Stream: git-wasmtime

Topic: wasmtime / issue #6810 aarch64: Fix `return_call`'s inter...


view this post on Zulip Wasmtime GitHub notifications bot (Aug 05 2023 at 19:44):

github-actions[bot] commented on issue #6810:

Subscribe to Label Action

cc @cfallin, @fitzgen

<details>
This issue or pull request has been labeled: "cranelift", "cranelift:area:aarch64", "cranelift:area:machinst", "cranelift:area:x64", "isle"

Thus the following users have been cc'd because of the following labels:

To subscribe or unsubscribe from this label, edit the <code>.github/subscribe-to-label.json</code> configuration file.

Learn more.
</details>

view this post on Zulip Wasmtime GitHub notifications bot (Aug 08 2023 at 15:57):

afonso360 commented on issue #6810:

We are going to have some issues with our test runner. We currently use cranelift-native to do feature detection before running a test invocation, so that we don't natively try to run a test with an extension that the host does not support. We currently only ever enable sign_return_address on MacOS, otherwise that feature is never enabled by cranelift-native, which means that our test runner will always skip these tests even if QEMU signals support for them.

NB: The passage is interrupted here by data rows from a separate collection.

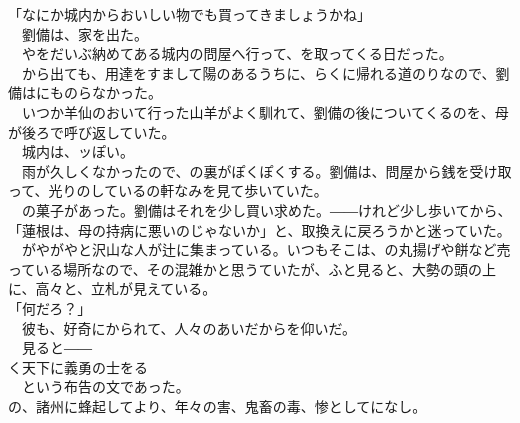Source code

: \documentclass[
  paper=a5,
  fontsize=10pt,
  jafontsize=9.5pt,
  tate,                  %
  open_bracket_pos=nibu, %
]{jlreq}
\begin{document}
「なにか城内からおいしい物でも買ってきましょうかね」\\


　劉備は、家を出た。\\


　やをだいぶ納めてある城内の問屋へ行って、を取ってくる日だった。\\


　から出ても、用達をすまして陽のあるうちに、らくに帰れる道のりなので、劉備はにものらなかった。\\


　いつか羊仙のおいて行った山羊がよく馴れて、劉備の後についてくるのを、母が後ろで呼び返していた。\\


　城内は、ッぽい。\\


　雨が久しくなかったので、の裏がぽくぽくする。劉備は、問屋から銭を受け取って、光りのしているの軒なみを見て歩いていた。\\


　の菓子があった。劉備はそれを少し買い求めた。――けれど少し歩いてから、\\


「蓮根は、母の持病に悪いのじゃないか」と、取換えに戻ろうかと迷っていた。\\


　がやがやと沢山な人が辻に集まっている。いつもそこは、の丸揚げや餅など売っている場所なので、その混雑かと思うていたが、ふと見ると、大勢の頭の上に、高々と、立札が見えている。\\


「何だろ？」\\


　彼も、好奇にかられて、人々のあいだからを仰いだ。\\


　見ると――\\

く天下に義勇の士をる\\



　という布告の文であった。\\

の、諸州に蜂起してより、年々の害、鬼畜の毒、惨としてになし。\\
\end{document}

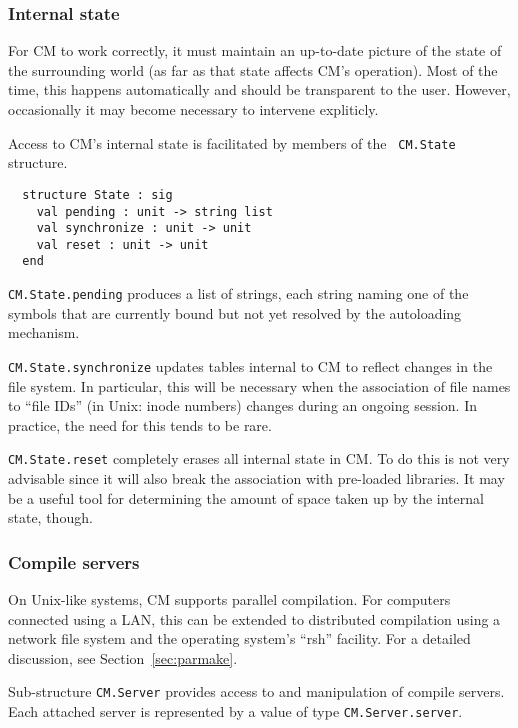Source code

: \documentclass{article}
\begin{document}
\subsubsection*{Internal state}

For CM to work correctly, it must maintain an up-to-date picture of
the state of the surrounding world (as far as that state affects CM's
operation).  Most of the time, this happens automatically and should be
transparent to the user.  However, occasionally it may become
necessary to intervene expliticly.

Access to CM's internal state is facilitated by members of the {\tt
CM.State} structure.

\begin{verbatim}
  structure State : sig
    val pending : unit -> string list
    val synchronize : unit -> unit
    val reset : unit -> unit
  end
\end{verbatim}

{\tt CM.State.pending} produces a list of strings, each string naming
one of the symbols that are currently bound but not yet resolved by
the autoloading mechanism.

{\tt CM.State.synchronize} updates tables internal to CM to reflect
changes in the file system.  In particular, this will be necessary
when the association of file names to ``file IDs'' (in Unix: inode
numbers) changes during an ongoing session.  In practice, the need for
this tends to be rare.

{\tt CM.State.reset} completely erases all internal state in CM.  To
do this is not very advisable since it will also break the association
with pre-loaded libraries.  It may be a useful tool for determining
the amount of space taken up by the internal state, though.

\subsubsection*{Compile servers}

On Unix-like systems, CM supports parallel compilation.  For computers
connected using a LAN, this can be extended to distributed compilation
using a network file system and the operating system's ``rsh''
facility.  For a detailed discussion, see Section~\ref{sec:parmake}.

Sub-structure {\tt CM.Server} provides access to and manipulation of
compile servers.  Each attached server is represented by a value of
type {\tt CM.Server.server}.
\end{document}
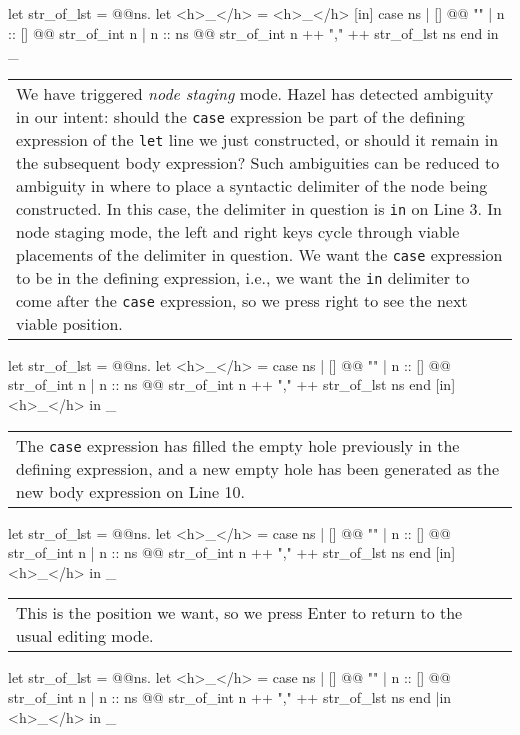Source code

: \documentclass[runningheads]{llncs}
\newcommand{\Hazel}{\textsf{Hazel}\xspace}
\begin{document}
\begin{hazel}
let str_of_lst = 
	@\lam @ns.{
		let <h>_</h> = <h>_</h> [in]
		case ns
		| []      @\casearrow @ ""
		| n :: [] @\casearrow @ str_of_int n		
		| n :: ns @\casearrow @ str_of_int n ++ "," ++ str_of_lst ns
		end
	}
in
_
\end{hazel}
	\begin{tabular}{|p{\linewidth}}
	We have triggered \emph{node staging} mode. \Hazel has detected
	ambiguity in our intent: should the \texttt{case} expression be part of
	the defining expression of the \texttt{let} line we just constructed,
	or should it remain in the subsequent body expression? Such ambiguities
	can be reduced to ambiguity in where to place a syntactic delimiter
	of the node being constructed. In this case, the delimiter in question is
	\texttt{in} on Line 3. In node staging mode, the left and right
	keys cycle through viable placements of the delimiter in question.
	We want the \texttt{case} expression to be in the defining expression,
	i.e., we want the \texttt{in} delimiter to come after the \texttt{case}
	expression, so we press right to see the next viable position.
	\end{tabular}
\begin{hazel}
let str_of_lst = 
	@\lam @ns.{
		let <h>_</h> =
			case ns
			| []      @\casearrow @ ""
			| n :: [] @\casearrow @ str_of_int n		
			| n :: ns @\casearrow @ str_of_int n ++ "," ++ str_of_lst ns
			end
		[in]
		<h>_</h>
	}
in
_
\end{hazel}
	\begin{tabular}{|p{\linewidth}}
	The \texttt{case} expression has filled the empty hole previously in 
	the defining expression, and a new empty hole has been generated as the
	new body expression on Line 10.
	\end{tabular}
\begin{hazel}
let str_of_lst = 
	@\lam @ns.{
		let <h>_</h> =
			case ns
			| []      @\casearrow @ ""
			| n :: [] @\casearrow @ str_of_int n		
			| n :: ns @\casearrow @ str_of_int n ++ "," ++ str_of_lst ns
			end
		[in]
		<h>_</h>
	}
in
_
\end{hazel}
	\begin{tabular}{|p{\linewidth}}
	This is the position we want, so we press Enter to return to
	the usual editing mode.
	\end{tabular}
\begin{hazel}
let str_of_lst = 
	@\lam @ns.{
		let <h>_</h> =
			case ns
			| []      @\casearrow @ ""
			| n :: [] @\casearrow @ str_of_int n		
			| n :: ns @\casearrow @ str_of_int n ++ "," ++ str_of_lst ns
			end
		|in
		<h>_</h>
	}
in
_
\end{hazel}
\end{document}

I'm also not sure we can enable them in cranelift native, since I think that would automatically enable return address signing for anyone who just uses all native features, and that might not be desirable.

view this post on Zulip Wasmtime GitHub notifications bot (Aug 08 2023 at 15:58):

afonso360 edited a comment on issue #6810:

We are going to have some issues with our test runner. We currently use cranelift-native to do feature detection before running a test invocation, so that we don't natively try to run a test with an extension that the host does not support.

We currently only ever enable sign_return_address on MacOS, that feature is otherwise never enabled by cranelift-native, which means that our test runner will always skip these tests even if QEMU signals support for them.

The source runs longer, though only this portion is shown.